| WORK REQUIRED |
Which lines run from the one containing "or Foe BB](http://blambot.com/font_friendorfoe.shtml)" through the end of the entries? Restate them word for word, and only those.
━━ EXTRACTED DATA ━━
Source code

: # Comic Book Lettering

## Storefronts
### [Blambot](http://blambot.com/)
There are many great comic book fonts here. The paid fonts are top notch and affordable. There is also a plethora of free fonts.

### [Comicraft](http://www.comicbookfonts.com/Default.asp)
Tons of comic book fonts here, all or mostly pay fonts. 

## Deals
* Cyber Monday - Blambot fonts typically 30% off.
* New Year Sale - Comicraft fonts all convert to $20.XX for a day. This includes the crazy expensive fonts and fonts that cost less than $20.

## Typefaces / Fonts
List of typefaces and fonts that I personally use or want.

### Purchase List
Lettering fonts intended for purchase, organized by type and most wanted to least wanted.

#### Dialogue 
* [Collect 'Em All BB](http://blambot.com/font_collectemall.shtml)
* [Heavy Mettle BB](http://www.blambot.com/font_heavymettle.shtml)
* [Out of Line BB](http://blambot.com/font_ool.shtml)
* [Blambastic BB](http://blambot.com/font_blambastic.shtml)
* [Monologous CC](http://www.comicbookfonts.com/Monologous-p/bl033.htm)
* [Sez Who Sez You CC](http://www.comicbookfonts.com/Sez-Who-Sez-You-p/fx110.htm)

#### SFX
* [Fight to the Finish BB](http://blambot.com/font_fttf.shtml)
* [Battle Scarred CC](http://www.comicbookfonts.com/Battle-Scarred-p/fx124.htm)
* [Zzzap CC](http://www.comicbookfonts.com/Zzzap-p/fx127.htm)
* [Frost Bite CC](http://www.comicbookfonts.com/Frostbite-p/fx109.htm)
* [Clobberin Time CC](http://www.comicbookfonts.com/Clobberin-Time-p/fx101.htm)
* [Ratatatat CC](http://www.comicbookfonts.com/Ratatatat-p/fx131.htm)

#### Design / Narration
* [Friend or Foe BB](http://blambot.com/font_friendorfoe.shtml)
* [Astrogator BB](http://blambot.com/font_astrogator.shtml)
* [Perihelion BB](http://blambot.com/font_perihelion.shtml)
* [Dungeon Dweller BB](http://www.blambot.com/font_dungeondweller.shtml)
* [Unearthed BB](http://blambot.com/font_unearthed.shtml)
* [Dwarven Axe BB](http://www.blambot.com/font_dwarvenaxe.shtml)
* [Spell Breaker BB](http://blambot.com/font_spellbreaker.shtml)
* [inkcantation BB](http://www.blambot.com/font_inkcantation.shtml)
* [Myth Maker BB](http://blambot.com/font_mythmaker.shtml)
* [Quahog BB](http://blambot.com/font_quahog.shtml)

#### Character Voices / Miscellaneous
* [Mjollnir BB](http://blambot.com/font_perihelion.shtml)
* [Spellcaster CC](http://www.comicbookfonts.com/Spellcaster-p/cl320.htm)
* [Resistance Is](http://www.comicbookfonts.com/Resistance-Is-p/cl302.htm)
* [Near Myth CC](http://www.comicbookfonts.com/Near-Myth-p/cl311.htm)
━━━
| RESULT OF THE EXERCISE |
* [Friend or Foe BB](http://blambot.com/font_friendorfoe.shtml)
* [Astrogator BB](http://blambot.com/font_astrogator.shtml)
* [Perihelion BB](http://blambot.com/font_perihelion.shtml)
* [Dungeon Dweller BB](http://www.blambot.com/font_dungeondweller.shtml)
* [Unearthed BB](http://blambot.com/font_unearthed.shtml)
* [Dwarven Axe BB](http://www.blambot.com/font_dwarvenaxe.shtml)
* [Spell Breaker BB](http://blambot.com/font_spellbreaker.shtml)
* [inkcantation BB](http://www.blambot.com/font_inkcantation.shtml)
* [Myth Maker BB](http://blambot.com/font_mythmaker.shtml)
* [Quahog BB](http://blambot.com/font_quahog.shtml)

#### Character Voices / Miscellaneous
* [Mjollnir BB](http://blambot.com/font_perihelion.shtml)
* [Spellcaster CC](http://www.comicbookfonts.com/Spellcaster-p/cl320.htm)
* [Resistance Is](http://www.comicbookfonts.com/Resistance-Is-p/cl302.htm)
* [Near Myth CC](http://www.comicbookfonts.com/Near-Myth-p/cl311.htm)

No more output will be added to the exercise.